RationAI · dhalmazna · Apr 13, 2026 · Mar 16, 2026 · Mar 16, 2026 · Mar 16, 2026
diff --git a/ciao/algorithm/lookahead.py b/ciao/algorithm/lookahead.py
@@ -0,0 +1,182 @@
+"""Greedy lookahead hyperpixel building with frozensets.
+
+Rolling horizon strategy: Look ahead multiple steps but only commit one step at a time.
+"""
+
+from collections import deque
+from collections.abc import Set
+
+import torch
+
+from ciao.algorithm.graph import ImageGraph
+from ciao.model.predictor import ModelPredictor
+from ciao.scoring.hyperpixel import HyperpixelResult, calculate_hyperpixel_deltas
+
+
+def build_hyperpixel_greedy_lookahead(
+    predictor: ModelPredictor,
+    input_batch: torch.Tensor,
+    replacement_image: torch.Tensor,
+    image_graph: ImageGraph,
+    target_class_idx: int,
+    seed_idx: int,
+    desired_length: int,
+    lookahead_distance: int,
+    optimization_sign: int,
+    used_segments: frozenset[int],
+    batch_size: int = 64,
+) -> HyperpixelResult:
+    """Build a single hyperpixel using greedy lookahead with rolling horizon.
+
+    Strategy: Look ahead up to lookahead_distance steps, evaluate all candidates,
+    but only commit the first step of the best path found.
+
+    Args:
+        predictor: Model predictor
+        input_batch: Preprocessed image
+        replacement_image: Replacement tensor [C, H, W]

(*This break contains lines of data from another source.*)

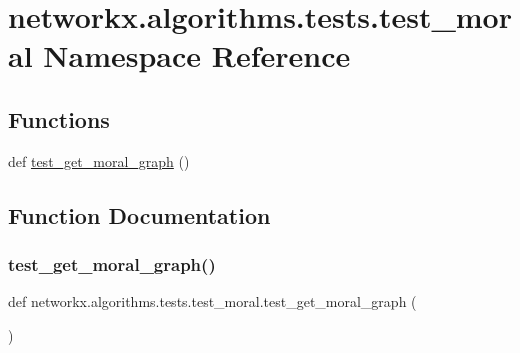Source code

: \hypertarget{namespacenetworkx_1_1algorithms_1_1tests_1_1test__moral}{}\section{networkx.\+algorithms.\+tests.\+test\+\_\+moral Namespace Reference}
\label{namespacenetworkx_1_1algorithms_1_1tests_1_1test__moral}
\subsection*{Functions}
\begin{DoxyCompactItemize}
\item 
def \hyperlink{namespacenetworkx_1_1algorithms_1_1tests_1_1test__moral_aefe1e6ed341648530b1cb535b1f90f9f}{test\+\_\+get\+\_\+moral\+\_\+graph} ()
\end{DoxyCompactItemize}


\subsection{Function Documentation}
\mbox{\label{namespacenetworkx_1_1algorithms_1_1tests_1_1test__moral_aefe1e6ed341648530b1cb535b1f90f9f}} 
\subsubsection{\texorpdfstring{test\+\_\+get\+\_\+moral\+\_\+graph()}{test\_get\_moral\_graph()}}
{\footnotesize\ttfamily def networkx.\+algorithms.\+tests.\+test\+\_\+moral.\+test\+\_\+get\+\_\+moral\+\_\+graph (\begin{DoxyParamCaption}{ }\end{DoxyParamCaption})}

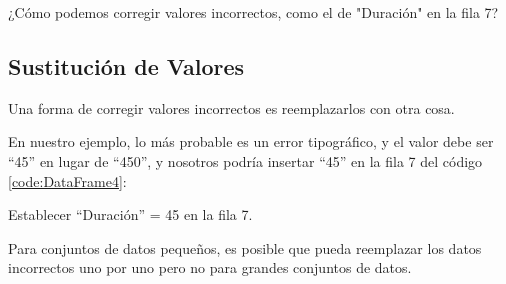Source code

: \begin{code}
\begin{Shaded}
\begin{Highlighting}[]
\end{Highlighting}
\end{Shaded}
\label{code:DataFrame3}
\end{code}

¿Cómo podemos corregir valores incorrectos, como el de "Duración" en la fila 7?

\subsection{Sustitución de Valores}

Una forma de corregir valores incorrectos es reemplazarlos con otra
cosa.

En nuestro ejemplo, lo más probable es un error tipográfico, y el valor
debe ser ``45'' en lugar de ``450'', y nosotros podría insertar ``45'' en la
fila 7 del código \ref{code:DataFrame4}:\\

\begin{code} Establecer ``Duración'' = 45 en la fila 7.

\begin{Shaded}
\begin{Highlighting}[]
\NormalTok{df.loc[}\NormalTok{, }\NormalTok{] }\OperatorTok{=} 
\end{Highlighting}
\end{Shaded}
\label{code:DataFrame4}
\end{code}

Para conjuntos de datos pequeños, es posible que pueda reemplazar los
datos incorrectos uno por uno pero no para grandes conjuntos de datos.

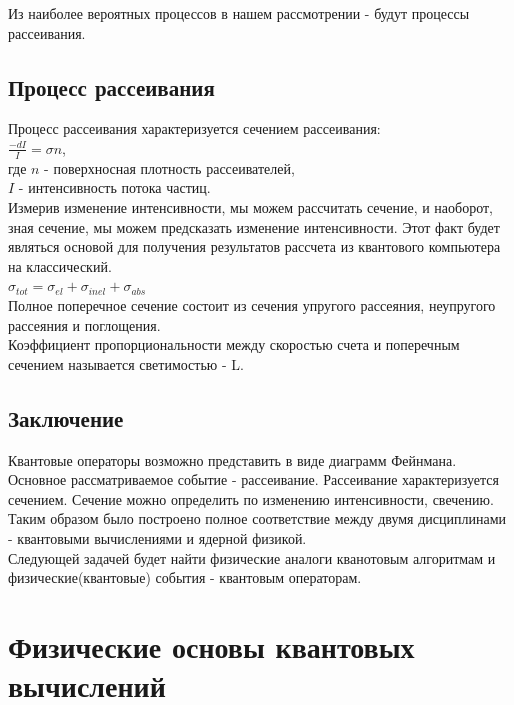 \documentclass[11pt]{report}
\begin{document}
Из наиболее вероятных процессов в нашем рассмотрении - будут процессы рассеивания.
\section{Процесс рассеивания}
Процесс рассеивания характеризуется сечением рассеивания: \\

$\frac{-dI}{I} = \sigma n$, \\

где $n$ - поверхносная плотность рассеивателей, \\

$I$ - интенсивность потока частиц. \\

Измерив изменение интенсивности, мы можем рассчитать сечение, и наоборот, зная сечение, мы можем предсказать изменение интенсивности. Этот факт будет являться основой для получения результатов рассчета из квантового компьютера на классический.\\

$\sigma_{tot} = \sigma_{el}+\sigma_{inel}+\sigma_{abs}$\\

Полное поперечное сечение состоит из сечения упругого рассеяния, неупругого рассеяния и поглощения.\\

Коэффициент пропорциональности между скоростью счета и поперечным сечением называется светимостью - L.\\

\section{Заключение}
Квантовые операторы возможно представить в виде диаграмм Фейнмана. Основное рассматриваемое событие - рассеивание. Рассеивание характеризуется сечением. Сечение можно определить по изменению интенсивности, свечению. \\

Таким образом было построено полное соответствие между двумя дисциплинами - квантовыми вычислениями и ядерной физикой. \\

Следующей задачей будет найти физические аналоги кванотовым алгоритмам и физические(квантовые) события - квантовым операторам. \\

\chapter{Физические основы квантовых вычислений}
\end{document}
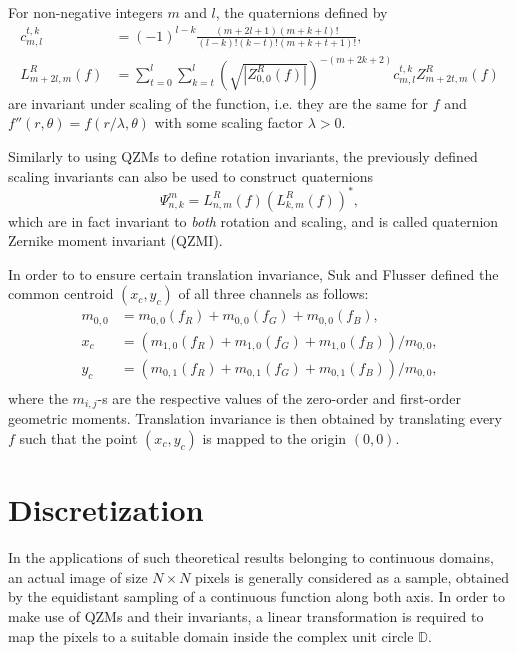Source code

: \documentclass[12pt]{article}
\newcommand{\D}{\mathbb{D}}
\begin{document}
For non-negative integers $m$ and $l$, the quaternions defined by
\[
  \begin{split}
  c_{m,l}^{t,k} &= (-1)^{l-k}\frac{(m + 2l + 1)(m + k + l)!}{(l - k)!(k - t)!(m + k + t + 1)!}, \\
  L_{m + 2l,m}^R(f) &= \sum_{t=0}^l\sum_{k=t}^l\left(\sqrt{|Z_{0,0}^R(f)|}\right)^{-(m+2k+2)}c_{m,l}^{t,k}Z_{m+2t,m}^R(f)
  \end{split}
\]
are invariant under scaling of the function, i.e. they are the same for $f$ and $f'' (r,\theta) = f(r/\lambda,\theta)$ with some scaling factor $\lambda>0$.

Similarly to using QZMs to define rotation invariants, the previously defined scaling invariants can also be used to construct quaternions $$\Psi_{n,k}^m = L_{n,m}^R(f)(L_{k,m}^R(f))^*,$$ which are in fact invariant to \textit{both} rotation and scaling, and is called quaternion Zernike moment invariant (QZMI).

In order to to ensure certain translation invariance, Suk and Flusser \cite{SukFlusser} defined the common centroid $(x_c, y_c)$ of all three channels as follows:
\[
\begin{split}
	m_{0,0} &= m_{0,0}(f_R)+m_{0,0}(f_G)+m_{0,0}(f_B), \\
	x_c &= \left( m_{1,0}(f_R)+m_{1,0}(f_G)+m_{1,0}(f_B) \right) / m_{0,0}, \\
	y_c &= \left( m_{0,1}(f_R)+m_{0,1}(f_G)+m_{0,1}(f_B) \right) / m_{0,0}, \\
\end{split}
\]
where the $m_{i,j}$-s are the respective values of the zero-order and first-order geometric moments. Translation invariance is then obtained by translating every $f$ such that the point $(x_c,y_c)$ is mapped to the origin $(0,0)$.

\section{Discretization}

In the applications of such theoretical results belonging to continuous domains, an actual image of size $N\times N$ pixels is generally considered as a sample, obtained by the equidistant sampling of a continuous function along both axis. In order to make use of QZMs and their invariants, a linear transformation is required to map the pixels to a suitable domain inside the complex unit circle $\D$.
\end{document}

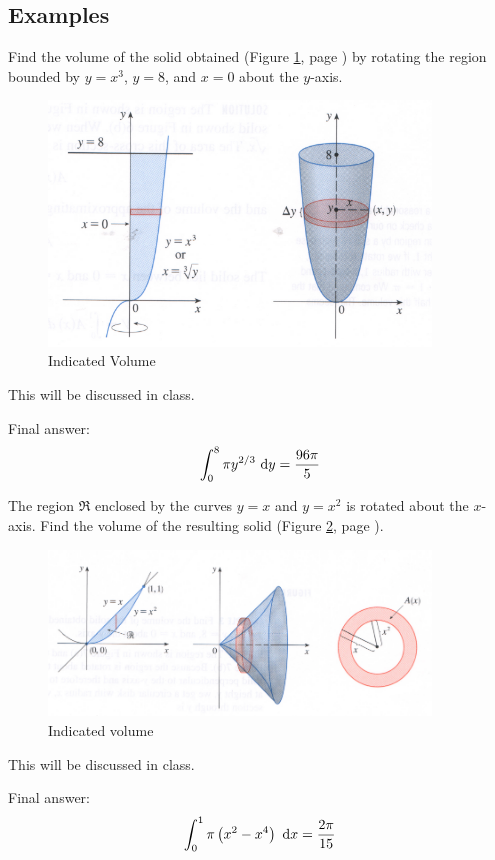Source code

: \documentclass[12pt,addpoints, answers, fleqn]{exam}
\begin{document}
\subsection{Examples}
\begin{questions}
\question Find the volume of the solid obtained (Figure \ref{fig:graph3109}, page \pageref{fig:graph3109}) by rotating the region bounded by $y=x^3$, $y=8$, and $x=0$ about the $y$-axis.
\begin{figure}[htbp] %
   \centering
   \includegraphics[width=4in]{./graphics/graph3109.pdf} 
   \caption{Indicated Volume}
   \label{fig:graph3109}
\end{figure}


\begin{solution}
This will be discussed in class.

Final answer:
\[
 \int_0^8 \pi y^{2/3} \ {\rm{d}} y = \frac{96\pi}{5}
\]
\end{solution}

\question The region $\Re$ enclosed by the curves $y=x$ and $y=x^2$ is rotated about the $x$-axis. Find the volume of the resulting solid (Figure \ref{fig:graph3110}, page \pageref{fig:graph3110}).
\begin{figure}[htbp] %
   \centering
   \includegraphics[width=4in]{./graphics/graph3110.pdf} 
   \caption{Indicated volume}
   \label{fig:graph3110}
\end{figure}

\begin{solution}
This will be discussed in class.

Final answer:
\[
\int_0^1 \pi \left( x^2 - x^4 \right) \ {\rm{d}} x = \frac{2\pi}{15}
\]
\end{solution}
\end{questions}
\end{document}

+        image_graph: Graph representation of image segments and their adjacencies
+        target_class_idx: Target class
+        seed_idx: Starting segment
+        desired_length: Target hyperpixel size
+        lookahead_distance: How many steps to look ahead (1=greedy, 2+=lookahead)
+        optimization_sign: +1 to maximize, -1 to minimize
+        used_segments: Globally excluded segments
+        batch_size: Batch size for evaluation
+
+    Returns:
+        HyperpixelResult containing region and score
+    """
+    if desired_length < 1:
+        raise ValueError(f"desired_length must be >= 1, got {desired_length}")
+    if lookahead_distance < 1:
+        raise ValueError(f"lookahead_distance must be >= 1, got {lookahead_distance}")
+    if optimization_sign not in (1, -1):
+        raise ValueError(f"optimization_sign must be 1 or -1, got {optimization_sign}")
+    if seed_idx < 0 or seed_idx >= image_graph.num_segments:
+        raise ValueError(
+            f"seed_idx {seed_idx} is out of bounds (0 to {image_graph.num_segments - 1})"
+        )
+    if used_segments is not None and seed_idx in used_segments:
+        raise ValueError(f"seed_idx {seed_idx} is already in used_segments")
+
+    current_region = frozenset([seed_idx])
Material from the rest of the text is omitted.